● **Instructions for the task**: Nothing but the lines below between the line holding "for complex algorithms" and the line holding "and return values", inclusive, should appear in the answer, each set down exactly.
========================================
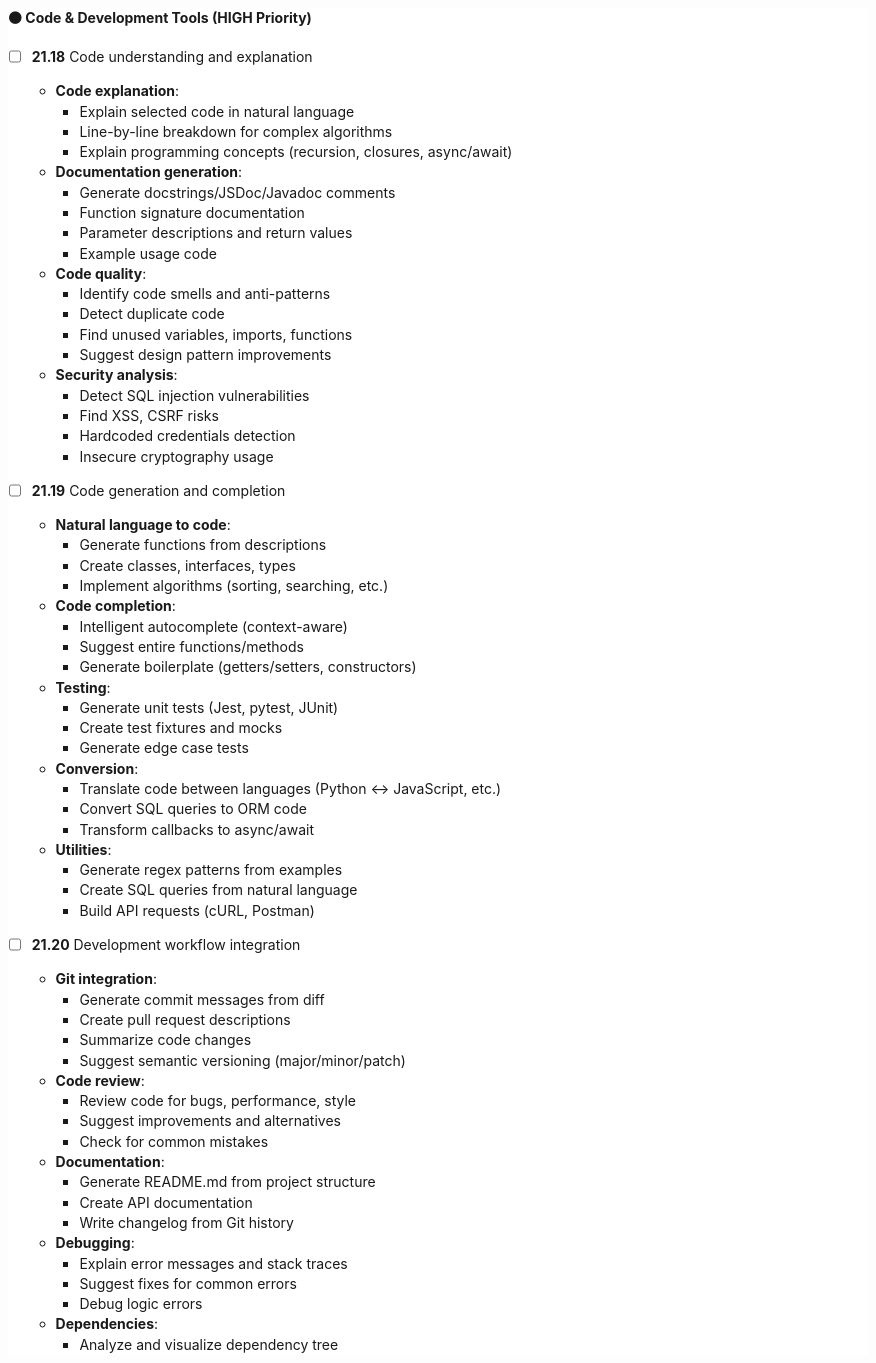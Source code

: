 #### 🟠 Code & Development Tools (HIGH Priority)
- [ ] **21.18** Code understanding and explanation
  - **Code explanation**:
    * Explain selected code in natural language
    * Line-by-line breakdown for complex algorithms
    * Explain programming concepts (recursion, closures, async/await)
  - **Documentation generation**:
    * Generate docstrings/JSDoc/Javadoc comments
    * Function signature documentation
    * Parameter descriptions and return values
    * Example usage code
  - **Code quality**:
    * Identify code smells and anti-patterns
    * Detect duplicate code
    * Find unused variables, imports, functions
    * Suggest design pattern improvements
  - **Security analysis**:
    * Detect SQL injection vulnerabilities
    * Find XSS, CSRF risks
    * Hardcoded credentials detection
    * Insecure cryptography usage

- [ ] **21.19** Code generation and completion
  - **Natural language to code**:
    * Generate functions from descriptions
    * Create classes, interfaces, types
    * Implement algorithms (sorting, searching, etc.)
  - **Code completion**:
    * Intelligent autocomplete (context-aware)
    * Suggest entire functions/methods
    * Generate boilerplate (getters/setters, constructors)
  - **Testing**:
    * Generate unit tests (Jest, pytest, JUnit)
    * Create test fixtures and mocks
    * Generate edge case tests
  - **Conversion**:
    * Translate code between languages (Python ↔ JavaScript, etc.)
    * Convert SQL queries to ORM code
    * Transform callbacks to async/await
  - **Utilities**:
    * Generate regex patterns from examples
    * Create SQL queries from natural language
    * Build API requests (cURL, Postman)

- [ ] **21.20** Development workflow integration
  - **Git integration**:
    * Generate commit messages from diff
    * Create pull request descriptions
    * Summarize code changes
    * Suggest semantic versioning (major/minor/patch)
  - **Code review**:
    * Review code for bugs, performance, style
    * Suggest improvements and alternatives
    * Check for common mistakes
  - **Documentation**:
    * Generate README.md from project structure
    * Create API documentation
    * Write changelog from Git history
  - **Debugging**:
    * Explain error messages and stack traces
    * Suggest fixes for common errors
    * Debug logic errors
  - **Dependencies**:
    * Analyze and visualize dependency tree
========================================
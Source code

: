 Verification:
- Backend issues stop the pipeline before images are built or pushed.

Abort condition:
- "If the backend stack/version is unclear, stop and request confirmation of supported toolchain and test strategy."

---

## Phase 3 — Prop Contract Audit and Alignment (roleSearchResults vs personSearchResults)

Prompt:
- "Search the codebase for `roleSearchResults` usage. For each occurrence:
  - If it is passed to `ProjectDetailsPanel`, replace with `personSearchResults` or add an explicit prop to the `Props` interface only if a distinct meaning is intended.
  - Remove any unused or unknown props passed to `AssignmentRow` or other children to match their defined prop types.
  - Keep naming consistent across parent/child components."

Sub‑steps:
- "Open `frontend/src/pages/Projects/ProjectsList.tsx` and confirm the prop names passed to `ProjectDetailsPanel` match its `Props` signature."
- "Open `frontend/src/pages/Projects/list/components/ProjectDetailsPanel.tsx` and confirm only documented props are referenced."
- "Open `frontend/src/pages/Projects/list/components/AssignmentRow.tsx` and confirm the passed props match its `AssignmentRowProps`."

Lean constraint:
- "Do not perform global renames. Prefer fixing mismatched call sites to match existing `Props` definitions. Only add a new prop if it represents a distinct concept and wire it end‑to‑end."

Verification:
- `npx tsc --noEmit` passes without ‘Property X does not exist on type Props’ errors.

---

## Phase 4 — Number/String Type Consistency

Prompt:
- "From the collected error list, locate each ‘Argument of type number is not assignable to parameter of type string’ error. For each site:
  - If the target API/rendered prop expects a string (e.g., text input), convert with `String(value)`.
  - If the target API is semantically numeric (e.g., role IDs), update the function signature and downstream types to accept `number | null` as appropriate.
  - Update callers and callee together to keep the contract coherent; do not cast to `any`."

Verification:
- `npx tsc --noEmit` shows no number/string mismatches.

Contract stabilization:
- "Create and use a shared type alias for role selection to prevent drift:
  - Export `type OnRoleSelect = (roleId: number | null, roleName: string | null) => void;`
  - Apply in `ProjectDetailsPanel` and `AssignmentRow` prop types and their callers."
========================================
● **Task solution**:
    * Line-by-line breakdown for complex algorithms
    * Explain programming concepts (recursion, closures, async/await)
  - **Documentation generation**:
    * Generate docstrings/JSDoc/Javadoc comments
    * Function signature documentation
    * Parameter descriptions and return values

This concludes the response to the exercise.